──────── Provided records

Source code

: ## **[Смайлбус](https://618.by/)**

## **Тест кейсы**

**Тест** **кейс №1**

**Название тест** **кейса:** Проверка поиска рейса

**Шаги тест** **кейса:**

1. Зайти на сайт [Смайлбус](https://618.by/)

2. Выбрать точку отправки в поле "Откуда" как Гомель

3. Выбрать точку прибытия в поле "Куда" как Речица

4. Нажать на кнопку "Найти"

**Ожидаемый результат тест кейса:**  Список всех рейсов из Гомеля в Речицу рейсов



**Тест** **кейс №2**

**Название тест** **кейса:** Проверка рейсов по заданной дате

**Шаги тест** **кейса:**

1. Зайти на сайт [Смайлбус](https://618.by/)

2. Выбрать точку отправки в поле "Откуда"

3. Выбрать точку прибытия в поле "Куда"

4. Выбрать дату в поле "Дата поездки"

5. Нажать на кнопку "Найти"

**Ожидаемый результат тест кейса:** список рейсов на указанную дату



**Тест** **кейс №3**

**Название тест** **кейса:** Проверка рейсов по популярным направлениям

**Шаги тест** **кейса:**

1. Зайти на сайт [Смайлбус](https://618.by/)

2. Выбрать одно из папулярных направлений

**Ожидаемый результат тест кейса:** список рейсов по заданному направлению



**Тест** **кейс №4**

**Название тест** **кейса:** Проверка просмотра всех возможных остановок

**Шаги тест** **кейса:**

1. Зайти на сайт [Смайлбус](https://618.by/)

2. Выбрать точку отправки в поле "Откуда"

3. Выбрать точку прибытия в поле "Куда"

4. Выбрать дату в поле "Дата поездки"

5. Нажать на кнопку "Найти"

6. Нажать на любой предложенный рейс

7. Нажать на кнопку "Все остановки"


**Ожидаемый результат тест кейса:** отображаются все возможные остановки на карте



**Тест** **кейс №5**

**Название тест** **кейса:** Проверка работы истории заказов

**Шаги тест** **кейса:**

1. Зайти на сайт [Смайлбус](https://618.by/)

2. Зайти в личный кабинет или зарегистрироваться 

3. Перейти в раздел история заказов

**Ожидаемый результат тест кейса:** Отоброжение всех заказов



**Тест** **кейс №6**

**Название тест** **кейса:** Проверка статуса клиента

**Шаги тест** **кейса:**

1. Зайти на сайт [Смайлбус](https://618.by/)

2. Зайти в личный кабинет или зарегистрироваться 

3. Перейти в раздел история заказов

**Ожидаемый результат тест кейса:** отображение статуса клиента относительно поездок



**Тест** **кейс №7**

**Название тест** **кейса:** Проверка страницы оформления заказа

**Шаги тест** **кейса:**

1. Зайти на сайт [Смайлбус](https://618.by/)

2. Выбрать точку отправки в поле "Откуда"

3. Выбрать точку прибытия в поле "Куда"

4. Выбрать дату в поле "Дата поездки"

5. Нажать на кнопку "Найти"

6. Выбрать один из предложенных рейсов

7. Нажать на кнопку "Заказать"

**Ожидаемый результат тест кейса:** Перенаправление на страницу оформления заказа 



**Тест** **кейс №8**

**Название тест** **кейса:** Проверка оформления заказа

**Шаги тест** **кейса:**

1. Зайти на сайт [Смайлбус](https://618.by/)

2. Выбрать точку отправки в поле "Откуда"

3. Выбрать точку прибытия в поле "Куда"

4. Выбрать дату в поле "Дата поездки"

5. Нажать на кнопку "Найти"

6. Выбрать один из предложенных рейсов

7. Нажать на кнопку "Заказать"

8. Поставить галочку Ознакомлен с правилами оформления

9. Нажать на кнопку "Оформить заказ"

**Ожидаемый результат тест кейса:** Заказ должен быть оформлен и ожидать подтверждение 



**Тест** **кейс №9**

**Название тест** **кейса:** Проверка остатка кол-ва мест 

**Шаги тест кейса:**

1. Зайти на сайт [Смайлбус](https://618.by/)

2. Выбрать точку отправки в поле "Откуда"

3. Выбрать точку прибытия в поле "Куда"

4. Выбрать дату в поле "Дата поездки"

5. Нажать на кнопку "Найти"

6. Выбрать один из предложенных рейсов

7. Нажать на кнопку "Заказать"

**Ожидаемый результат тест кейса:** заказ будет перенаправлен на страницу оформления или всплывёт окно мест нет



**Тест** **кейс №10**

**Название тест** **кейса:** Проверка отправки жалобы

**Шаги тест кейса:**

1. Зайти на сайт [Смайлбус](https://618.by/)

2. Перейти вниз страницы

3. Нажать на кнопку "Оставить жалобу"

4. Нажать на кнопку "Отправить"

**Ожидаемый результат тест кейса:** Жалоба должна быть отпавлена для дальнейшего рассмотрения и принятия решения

────────────────

Assignment - Retype the whole of the material word for word.

Finished exercise -
Source code

: ## **[Смайлбус](https://618.by/)**

## **Тест кейсы**

**Тест** **кейс №1**

**Название тест** **кейса:** Проверка поиска рейса

**Шаги тест** **кейса:**

1. Зайти на сайт [Смайлбус](https://618.by/)

2. Выбрать точку отправки в поле "Откуда" как Гомель

3. Выбрать точку прибытия в поле "Куда" как Речица

4. Нажать на кнопку "Найти"

**Ожидаемый результат тест кейса:**  Список всех рейсов из Гомеля в Речицу рейсов



**Тест** **кейс №2**

**Название тест** **кейса:** Проверка рейсов по заданной дате

**Шаги тест** **кейса:**

1. Зайти на сайт [Смайлбус](https://618.by/)

2. Выбрать точку отправки в поле "Откуда"

3. Выбрать точку прибытия в поле "Куда"

4. Выбрать дату в поле "Дата поездки"

5. Нажать на кнопку "Найти"

**Ожидаемый результат тест кейса:** список рейсов на указанную дату



**Тест** **кейс №3**

**Название тест** **кейса:** Проверка рейсов по популярным направлениям

**Шаги тест** **кейса:**

1. Зайти на сайт [Смайлбус](https://618.by/)

2. Выбрать одно из папулярных направлений

**Ожидаемый результат тест кейса:** список рейсов по заданному направлению



**Тест** **кейс №4**

**Название тест** **кейса:** Проверка просмотра всех возможных остановок

**Шаги тест** **кейса:**

1. Зайти на сайт [Смайлбус](https://618.by/)

2. Выбрать точку отправки в поле "Откуда"

3. Выбрать точку прибытия в поле "Куда"

4. Выбрать дату в поле "Дата поездки"

5. Нажать на кнопку "Найти"

6. Нажать на любой предложенный рейс

7. Нажать на кнопку "Все остановки"


**Ожидаемый результат тест кейса:** отображаются все возможные остановки на карте



**Тест** **кейс №5**

**Название тест** **кейса:** Проверка работы истории заказов

**Шаги тест** **кейса:**

1. Зайти на сайт [Смайлбус](https://618.by/)

2. Зайти в личный кабинет или зарегистрироваться 

3. Перейти в раздел история заказов

**Ожидаемый результат тест кейса:** Отоброжение всех заказов



**Тест** **кейс №6**

**Название тест** **кейса:** Проверка статуса клиента

**Шаги тест** **кейса:**

1. Зайти на сайт [Смайлбус](https://618.by/)

2. Зайти в личный кабинет или зарегистрироваться 

3. Перейти в раздел история заказов

**Ожидаемый результат тест кейса:** отображение статуса клиента относительно поездок



**Тест** **кейс №7**

**Название тест** **кейса:** Проверка страницы оформления заказа

**Шаги тест** **кейса:**

1. Зайти на сайт [Смайлбус](https://618.by/)

2. Выбрать точку отправки в поле "Откуда"

3. Выбрать точку прибытия в поле "Куда"

4. Выбрать дату в поле "Дата поездки"

5. Нажать на кнопку "Найти"

6. Выбрать один из предложенных рейсов

7. Нажать на кнопку "Заказать"

**Ожидаемый результат тест кейса:** Перенаправление на страницу оформления заказа 



**Тест** **кейс №8**

**Название тест** **кейса:** Проверка оформления заказа

**Шаги тест** **кейса:**

1. Зайти на сайт [Смайлбус](https://618.by/)

2. Выбрать точку отправки в поле "Откуда"

3. Выбрать точку прибытия в поле "Куда"

4. Выбрать дату в поле "Дата поездки"

5. Нажать на кнопку "Найти"

6. Выбрать один из предложенных рейсов

7. Нажать на кнопку "Заказать"

8. Поставить галочку Ознакомлен с правилами оформления

9. Нажать на кнопку "Оформить заказ"

**Ожидаемый результат тест кейса:** Заказ должен быть оформлен и ожидать подтверждение 



**Тест** **кейс №9**

**Название тест** **кейса:** Проверка остатка кол-ва мест 

**Шаги тест кейса:**

1. Зайти на сайт [Смайлбус](https://618.by/)

2. Выбрать точку отправки в поле "Откуда"

3. Выбрать точку прибытия в поле "Куда"

4. Выбрать дату в поле "Дата поездки"

5. Нажать на кнопку "Найти"

6. Выбрать один из предложенных рейсов

7. Нажать на кнопку "Заказать"

**Ожидаемый результат тест кейса:** заказ будет перенаправлен на страницу оформления или всплывёт окно мест нет



**Тест** **кейс №10**

**Название тест** **кейса:** Проверка отправки жалобы

**Шаги тест кейса:**

1. Зайти на сайт [Смайлбус](https://618.by/)

2. Перейти вниз страницы

3. Нажать на кнопку "Оставить жалобу"

4. Нажать на кнопку "Отправить"

**Ожидаемый результат тест кейса:** Жалоба должна быть отпавлена для дальнейшего рассмотрения и принятия решения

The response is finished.